Hi David, Roger,
I think it would be great if we could show off some HS performance improvements at the next Sponsor R PI meeting in January, both as a way to show that we are making progress on the performance front and also to help demonstrate our agility and how quickly we can get results on new designs. I’m here to advocate the use of Shadow to help in this regard.
So far, the list of deliverable that we could possibly show improvements is quite small: https://trac.torproject.org/projects/tor/wiki/org/sponsors/SponsorR#Tickets
From the list of completed tickets, the only one that stands out to me as providing a performance boost is #13211 (Allow optimistic data on connections to hidden services): https://trac.torproject.org/projects/tor/ticket/13211
This seems like a somewhat small change; despite that, do we think this may be something worth simulating to verify it works as expected and understand the extent to which it reduces time to first byte for HS downloads?
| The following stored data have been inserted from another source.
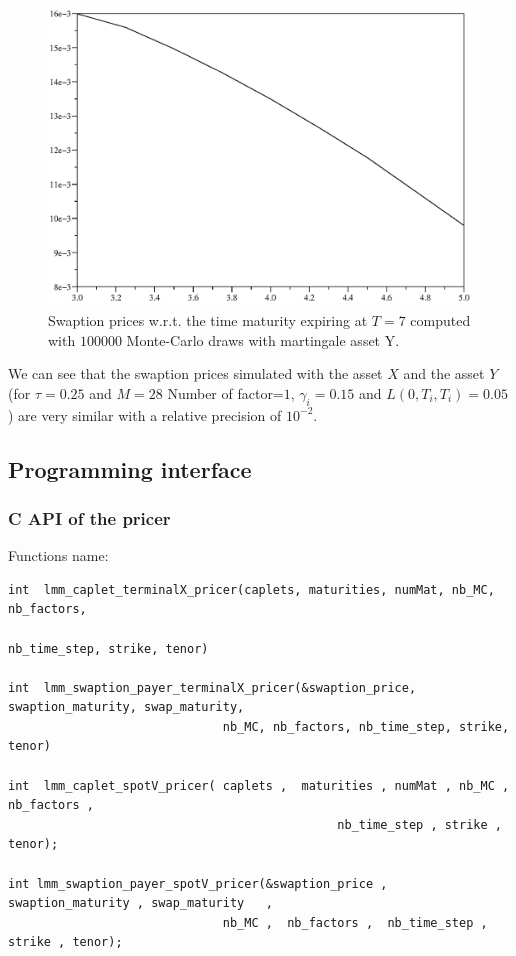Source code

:\begin{figure}[H]
\begin{center}
\includegraphics[height=8cm]{./figures/swptY.eps}
\caption{Swaption prices w.r.t. the time maturity  expiring at $T=7$
  computed with $100 000$ Monte-Carlo draws  with martingale asset Y.} 
\label{swptY}
\end{center}
\end{figure}
We can see that the swaption prices simulated with the asset $X$ and the asset $Y$
(for $\tau=0.25$ and $M=28$ Number of factor=$1$, $\gamma_i=0.15$ and
$L(0,T_i,T_i)=0.05$) are very similar with a relative precision of $10^{-2}$.


\subsection{Programming interface}


\subsubsection{C API of the pricer}

Functions name: 
\small{
\begin{verbatim}
int  lmm_caplet_terminalX_pricer(caplets, maturities, numMat, nb_MC, nb_factors, 
                                                           nb_time_step, strike, tenor)

int  lmm_swaption_payer_terminalX_pricer(&swaption_price, swaption_maturity, swap_maturity, 
					          nb_MC, nb_factors, nb_time_step, strike, tenor)

int  lmm_caplet_spotV_pricer( caplets ,  maturities , numMat , nb_MC , nb_factors , 
			                                  nb_time_step , strike ,  tenor);

int lmm_swaption_payer_spotV_pricer(&swaption_price ,  swaption_maturity , swap_maturity   , 
	               			  nb_MC ,  nb_factors ,  nb_time_step ,  strike , tenor);
\end{verbatim}
}

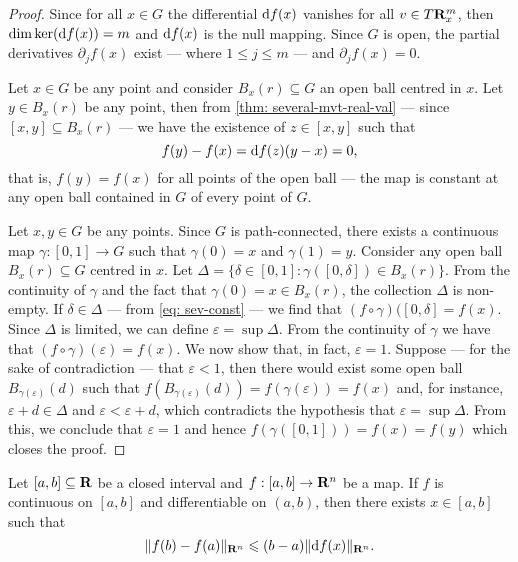 \begin{proof}
    Since for all \(x \in G\) the differential \(\mathrm{d} f(x)\) vanishes for all \(v
    \in T\mathbf{R}^m_x\), then \(\dim \ker(\mathrm{d} f(x)) = m\) and \(\mathrm{d} f(x)\) is the
    null mapping. Since \(G\) is open, the partial derivatives \(\partial_j f(x)\)
    exist --- where \(1 \leq j \leq m\) --- and \(\partial_j f(x) = 0\).

    Let \(x \in G\) be any point and consider \(B_x(r) \subseteq G\) an open ball
    centred in \(x\). Let \(y \in B_x(r)\) be any point, then from \cref{thm:
        several-mvt-real-val} --- since \([x, y] \subseteq B_x(r)\) --- we have the
    existence of \(z \in [x, y]\) such that
    \begin{equation}\label{eq: sev-const}
        f(y) - f(x) = \mathrm{d} f(z)(y - x) = 0,
    \end{equation}
    that is, \(f(y) = f(x)\) for all points of the open ball --- the map is
    constant at any open ball contained in \(G\) of every point of \(G\).

    Let \(x, y \in G\) be any points. Since \(G\) is path-connected, there exists
    a continuous map \(\gamma: [0, 1] \to G\) such that \(\gamma(0) = x\) and
    \(\gamma(1) = y\). Consider any open ball \(B_x(r) \subseteq G\) centred in
    \(x\). Let \(\Delta = \{\delta \in [0, 1] \colon \gamma([0, \delta]) \in
    B_x(r)\}\). From the continuity of \(\gamma\) and the fact that \(\gamma(0) =
    x \in B_x(r)\), the collection \(\Delta\) is non-empty. If \(\delta \in
    \Delta\) --- from \cref{eq: sev-const} --- we find that \((f \circ \gamma)([0,
            \delta] = f(x)\). Since \(\Delta\) is limited, we can define \(\varepsilon =
    \sup \Delta\). From the continuity of \(\gamma\) we have that \((f \circ
    \gamma)(\varepsilon) = f(x)\). We now show that, in fact, \(\varepsilon = 1\).
    Suppose --- for the sake of contradiction --- that \(\varepsilon < 1\), then
    there would exist some open ball \(B_{\gamma(\varepsilon)}(d)\) such that
    \(f(B_{\gamma(\varepsilon)}(d)) = f(\gamma(\varepsilon)) = f(x)\) and, for
    instance, \(\varepsilon + d \in \Delta\) and \(\varepsilon < \varepsilon +
    d\), which contradicts the hypothesis that \(\varepsilon = \sup \Delta\). From
    this, we conclude that \(\varepsilon = 1\) and hence \(f(\gamma([0, 1])) = f(x)
    = f(y)\) which closes the proof.
\end{proof}

\begin{lemma}\label{lem: mvt-sev-real-dom}
    Let \([a, b] \subseteq \mathbf{R}\) be a closed interval and \(f: [a, b] \to \mathbf{R}^n\) be
    a map. If \(f\) is continuous on \([a, b]\) and differentiable on \((a, b)\),
    then there exists \(x \in [a, b]\) such that
    \[
        \lVert f(b) - f(a)\rVert_{\mathbf{R}^n} \leqslant (b - a) \lVert\mathrm{d} f(x)\rVert_{\mathbf{R}^n}.
    \]
\end{lemma}

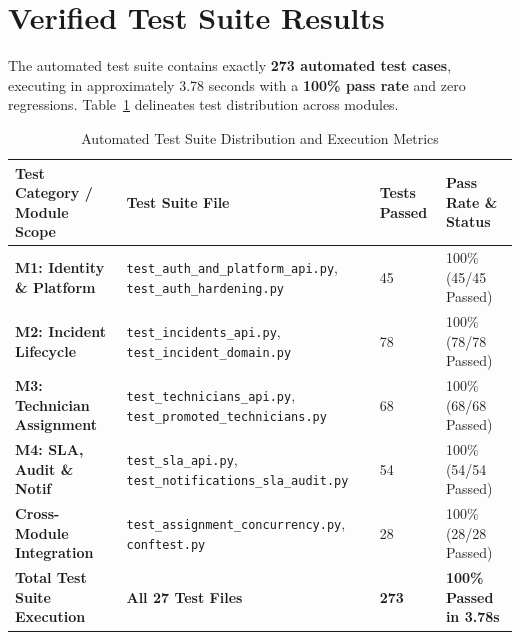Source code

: \documentclass[11pt,a4paper,oneside]{report}
\begin{document}
\section{Verified Test Suite Results}
\label{sec:test_results}
The automated test suite contains exactly \textbf{273 automated test cases}, executing in approximately 3.78 seconds with a \textbf{100\% pass rate} and zero regressions. Table~\ref{tab:test_distribution} delineates test distribution across modules.

\begin{table}[H]
\centering
\small
\caption{Automated Test Suite Distribution and Execution Metrics}
\label{tab:test_distribution}
\begin{tabular}{p{4.5cm}p{3.5cm}p{2.0cm}p{3.5cm}}
\toprule
\textbf{Test Category / Module Scope} & \textbf{Test Suite File} & \textbf{Tests Passed} & \textbf{Pass Rate \& Status} \\
\midrule
\textbf{M1: Identity \& Platform} & \texttt{test\_auth\_and\_platform\_api.py}, \texttt{test\_auth\_hardening.py} & 45 & 100\% (45/45 Passed) \\
\addlinespace
\textbf{M2: Incident Lifecycle} & \texttt{test\_incidents\_api.py}, \texttt{test\_incident\_domain.py} & 78 & 100\% (78/78 Passed) \\
\addlinespace
\textbf{M3: Technician Assignment} & \texttt{test\_technicians\_api.py}, \texttt{test\_promoted\_technicians.py} & 68 & 100\% (68/68 Passed) \\
\addlinespace
\textbf{M4: SLA, Audit \& Notif} & \texttt{test\_sla\_api.py}, \texttt{test\_notifications\_sla\_audit.py} & 54 & 100\% (54/54 Passed) \\
\addlinespace
\textbf{Cross-Module Integration} & \texttt{test\_assignment\_concurrency.py}, \texttt{conftest.py} & 28 & 100\% (28/28 Passed) \\
\midrule
\textbf{Total Test Suite Execution} & \textbf{All 27 Test Files} & \textbf{273} & \textbf{100\% Passed in 3.78s} \\
\bottomrule
\end{tabular}
\end{table}
\end{document}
Are there other HS performance improvements that we think may be ready by January?
Best, Rob
On 20 Nov (14:45:12), Rob Jansen wrote:
Hi David, Roger,
Hello!
I think it would be great if we could show off some HS performance improvements at the next Sponsor R PI meeting in January, both as a way to show that we are making progress on the performance front and also to help demonstrate our agility and how quickly we can get results on new designs. I’m here to advocate the use of Shadow to help in this regard.
So far, the list of deliverable that we could possibly show improvements is quite small: https://trac.torproject.org/projects/tor/wiki/org/sponsors/SponsorR#Tickets
From the list of completed tickets, the only one that stands out to me as providing a performance boost is #13211 (Allow optimistic data on connections to hidden services): https://trac.torproject.org/projects/tor/ticket/13211
This seems like a somewhat small change; despite that, do we think this may be something worth simulating to verify it works as expected and understand the extent to which it reduces time to first byte for HS downloads?
Are there other HS performance improvements that we think may be ready by January?
Here is what we (Karsten, George and me) are up to on that front for January. (Please guys, feel free to fill the blank if I am missing anything).
We are aware of the january deadline so we've split up the work in two parts. George/Karsten are working on a proposal to gather HS statistics on the real Tor network to answer some questions that are presented here.
https://people.torproject.org/~karsten/volatile/238-hs-relay-stats-2014-11-2...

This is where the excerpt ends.